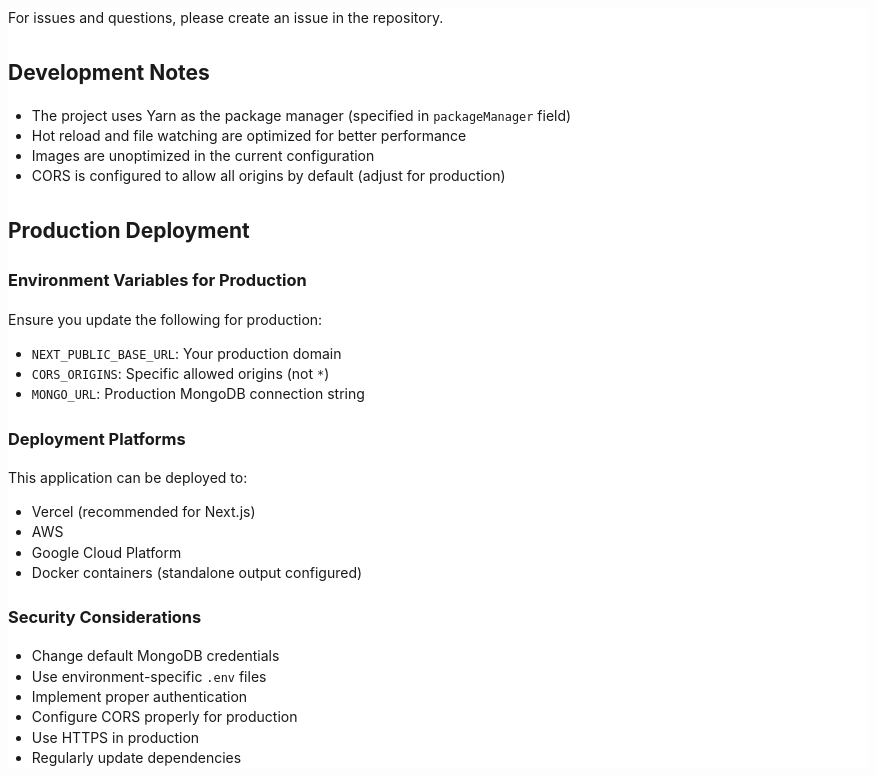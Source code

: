 For issues and questions, please create an issue in the repository.

## Development Notes

- The project uses Yarn as the package manager (specified in `packageManager` field)
- Hot reload and file watching are optimized for better performance
- Images are unoptimized in the current configuration
- CORS is configured to allow all origins by default (adjust for production)

## Production Deployment

### Environment Variables for Production
Ensure you update the following for production:
- `NEXT_PUBLIC_BASE_URL`: Your production domain
- `CORS_ORIGINS`: Specific allowed origins (not `*`)
- `MONGO_URL`: Production MongoDB connection string

### Deployment Platforms
This application can be deployed to:
- Vercel (recommended for Next.js)
- AWS
- Google Cloud Platform
- Docker containers (standalone output configured)

### Security Considerations
- Change default MongoDB credentials
- Use environment-specific `.env` files
- Implement proper authentication
- Configure CORS properly for production
- Use HTTPS in production
- Regularly update dependencies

········

## Exercise description
The copy you return must match the records above exactly, minus any images.

## Response area
Source code

: For issues and questions, please create an issue in the repository.

## Development Notes

- The project uses Yarn as the package manager (specified in `packageManager` field)
- Hot reload and file watching are optimized for better performance
- Images are unoptimized in the current configuration
- CORS is configured to allow all origins by default (adjust for production)

## Production Deployment

### Environment Variables for Production
Ensure you update the following for production:
- `NEXT_PUBLIC_BASE_URL`: Your production domain
- `CORS_ORIGINS`: Specific allowed origins (not `*`)
- `MONGO_URL`: Production MongoDB connection string

### Deployment Platforms
This application can be deployed to:
- Vercel (recommended for Next.js)
- AWS
- Google Cloud Platform
- Docker containers (standalone output configured)

### Security Considerations
- Change default MongoDB credentials
- Use environment-specific `.env` files
- Implement proper authentication
- Configure CORS properly for production
- Use HTTPS in production
- Regularly update dependencies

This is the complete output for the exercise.